Deriving volume of a cone formula with double integration

I am trying to derive ${\displaystyle V={\frac {1}{3}}\pi hr^{2}}$  using the following double integral:

${\displaystyle \int \limits _{-r}^{r}\int \limits _{-{\sqrt {r^{2}-x^{2}}}}^{\sqrt {r^{2}-x^{2}}}h-{\frac {h}{r}}{\sqrt {x^{2}+y^{2}}}dydx}$ 

because I observed that a cone can be defined by that equation. The problem is, it gets messy after the first integration:

${\displaystyle \int \limits _{-r}^{r}\int \limits _{-{\sqrt {r^{2}-x^{2}}}}^{\sqrt {r^{2}-x^{2}}}h-{\frac {h}{r}}{\sqrt {x^{2}+y^{2}}}dydx=\int \limits _{-r}^{r}\left(hy-{\frac {h}{r}}\left({\frac {x^{2}\ln {|{\sqrt {x^{2}+y^{2}}}+y|}}{2}}+{\frac {y{\sqrt {x^{2}+y^{2}}}}{2}}\right)\right){\bigg |}_{-{\sqrt {r^{2}-x^{2}}}}^{\sqrt {r^{2}-x^{2}}}dx=\int \limits _{-r}^{r}2h{\sqrt {r^{2}-x^{2}}}-{\frac {h}{2r}}\left(x^{2}\ln \left|{\frac {r+{\sqrt {r^{2}-x^{2}}}}{r-{\sqrt {r^{2}-x^{2}}}}}\right|+2r{\sqrt {r^{2}-x^{2}}}\right)dx}$ 

The first term easily integrates to ${\displaystyle \pi hr^{2}}$  because I recognize it as the area of a circle times the height, while the last term similarly integrates to (after distributing the ${\displaystyle {\frac {h}{2r}}}$ ) ${\displaystyle {\frac {\pi hr^{2}}{2}}}$ . But I cannot see how the second term will integrate to the missing ${\displaystyle -{\frac {\pi hr^{2}}{6}}}$ . I know the volume is readily obtained using disk integration and/or polar coordinates. However, it still should be possible to obtain it using plain rectangular coordinates too.--Jasper Deng (talk) 19:34, 1 July 2013 (UTC)[reply]

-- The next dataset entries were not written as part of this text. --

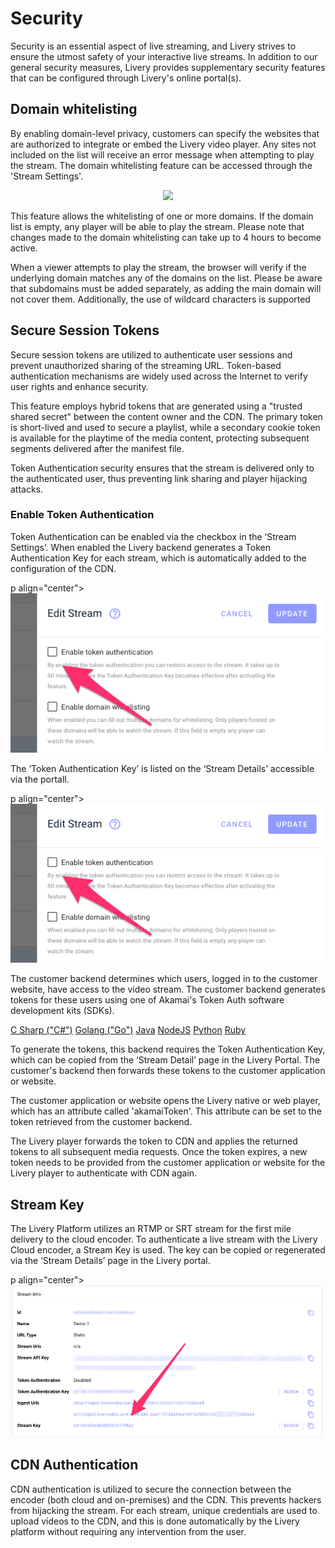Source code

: # Security 

Security is an essential aspect of live streaming, and Livery strives to ensure the utmost safety of your interactive live streams. In addition to our general security measures, Livery provides supplementary security features that can be configured through Livery's online portal(s).

## Domain whitelisting
By enabling domain-level privacy, customers can specify the websites that are authorized to integrate or embed the Livery video player. Any sites not included on the list will receive an error message when attempting to play the stream. The domain whitelisting feature can be accessed through the 'Stream Settings'.

<p align="center">
<img src="security/Domain-Whitlist-1.png" width="500"/>
</p>

This feature allows the whitelisting of one or more domains. If the domain list is empty, any player will be able to play the stream. Please note that changes made to the domain whitelisting can take up to 4 hours to become active.

When a viewer attempts to play the stream, the browser will verify if the underlying domain matches any of the domains on the list. Please be aware that subdomains must be added separately, as adding the main domain will not cover them. Additionally, the use of wildcard characters is supported

## Secure Session Tokens
Secure session tokens are utilized to authenticate user sessions and prevent unauthorized sharing of the streaming URL. Token-based authentication mechanisms are widely used across the Internet to verify user rights and enhance security.

This feature employs hybrid tokens that are generated using a "trusted shared secret" between the content owner and the CDN. The primary token is short-lived and used to secure a playlist, while a secondary cookie token is available for the playtime of the media content, protecting subsequent segments delivered after the manifest file.

Token Authentication security ensures that the stream is delivered only to the authenticated user, thus preventing link sharing and player hijacking attacks.

### Enable Token Authentication
Token Authentication can be enabled via the checkbox in the ‘Stream Settings’. When enabled the Livery backend generates a Token Authentication Key for each stream, which is automatically added to the configuration of the CDN.  

p align="center">
<img src="security/Token-Auth-1.png" width="500"/>
</p>

The ‘Token Authentication Key’ is listed on the ‘Stream Details’ accessible via the portall. 

p align="center">
<img src="security/Token-Auth-1.png" width="500"/>
</p>

The customer backend determines which users, logged in to the customer website, have access to the video stream. The customer backend generates tokens for these users using one of Akamai's Token Auth software development kits (SDKs). 

[C Sharp ("C#")](https://github.com/BookBeat/EdgeAuth-Token-CSharp)
[Golang ("Go")](https://github.com/mobilerider/EdgeAuth-Token-Golang)
[Java](https://github.com/akamai/EdgeAuth-Token-Java)
[NodeJS](https://github.com/akamai/EdgeAuth-Token-Node)
[Python](https://github.com/akamai/EdgeAuth-Token-Python)
[Ruby](https://github.com/akamai/EdgeAuth-Token-Ruby)

To generate the tokens, this backend requires the Token Authentication Key, which can be copied from the ‘Stream Detail’ page in the Livery Portal. The customer's backend then forwards these tokens to the customer application or website.

The customer application or website opens the Livery native or web player, which has an attribute called 'akamaiToken'. This attribute can be set to the token retrieved from the customer backend.

The Livery player forwards the token to CDN and applies the returned tokens to all subsequent media requests. Once the token expires, a new token needs to be provided from the customer application or website for the Livery player to authenticate with CDN again.

## Stream Key
The Livery Platform utilizes an RTMP or SRT stream for the first mile delivery to the cloud encoder. To authenticate a live stream with the Livery Cloud encoder, a Stream Key is used. The key can be copied or regenerated via the ‘Stream Details’ page in the Livery portal. 

p align="center">
<img src="security/Stream-Key-1.png" width="500"/>
</p>

## CDN Authentication
CDN authentication is utilized to secure the connection between the encoder (both cloud and on-premises) and the CDN. This prevents hackers from hijacking the stream. For each stream, unique credentials are used to upload videos to the CDN, and this is done automatically by the Livery platform without requiring any intervention from the user.
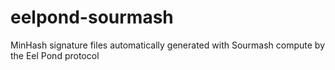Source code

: # eelpond-sourmash
MinHash signature files automatically generated with Sourmash compute by the Eel Pond protocol
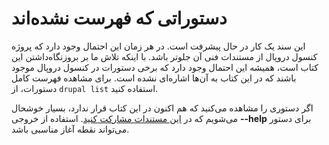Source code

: # دستوراتی که فهرست نشده‌اند
این سند یک کار در حال پیشرفت است. در هر زمان این احتمال وجود دارد که پروژه کنسول دروپال از مستندات فنی آن جلوتر باشد. با اینکه تلاش ما بر بروزنگاه‌داشتن این کتاب است، همیشه این احتمال وجود دارد که برخی دستورات در کنسول دروپال موجود باشند که در این کتاب به آن‌ها اشاره‌ای نشده است. برای مشاهده فهرست کامل دستورات، از `drupal list` استفاده کنید.

اگر دستوری را مشاهده می‌کنید که هم اکنون در این کتاب قرار ندارد، بسیار خوشحال می‌شویم که در [این مستندات مشارکت کنید](../contributing/contributing-to-the-book.md ). استفاده از خروجی **--help** برای دستور می‌تواند نقطه آغاز مناسبی باشد.

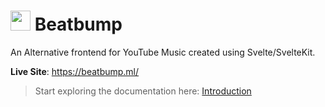 # <img src="https://github.com/snuffyDev/Beatbump/blob/master/.repo/images/logo-header.png?raw=true" width=32 height=32 /> Beatbump

An Alternative frontend for YouTube Music created using Svelte/SvelteKit.

**Live Site**: https://beatbump.ml/


> Start exploring the documentation here: [Introduction](/docs/introduction/introduction)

Try integration by parts. Sławomir Biały (talk) 20:12, 1 July 2013 (UTC)[reply]

I did. But that natural log-based expression alone has no elementary anti-derivative I could think of. Trigonometric substitutions didn't help either.--Jasper Deng (talk) 20:41, 1 July 2013 (UTC)[reply]

The log term should be the u in integration by parts, the ${\displaystyle x^{2}}$  is the dv. So you shouldn't need to find an antiderivative of the log factor. (See, for instance, the ILATE rule.) Sławomir Biały (talk) 20:54, 1 July 2013 (UTC)[reply]

Perhaps I did not try hard enough though, as it turns out that ${\displaystyle \int \ln({r+{\sqrt {r^{2}-x^{2}}}})dx=x\ln {(r-{\sqrt {r^{2}-x^{2}}})}+r\arctan {\frac {x}{\sqrt {r^{2}-x^{2}}}}-x}$  and ${\displaystyle \int \ln({r-{\sqrt {r^{2}-x^{2}}}})dx=x\ln {r-{\sqrt {r^{2}-x^{2}}}}-r\arctan {\frac {x}{\sqrt {r^{2}-x^{2}}}}-x}$ . Oh well.--Jasper Deng (talk) 20:58, 1 July 2013 (UTC)[reply]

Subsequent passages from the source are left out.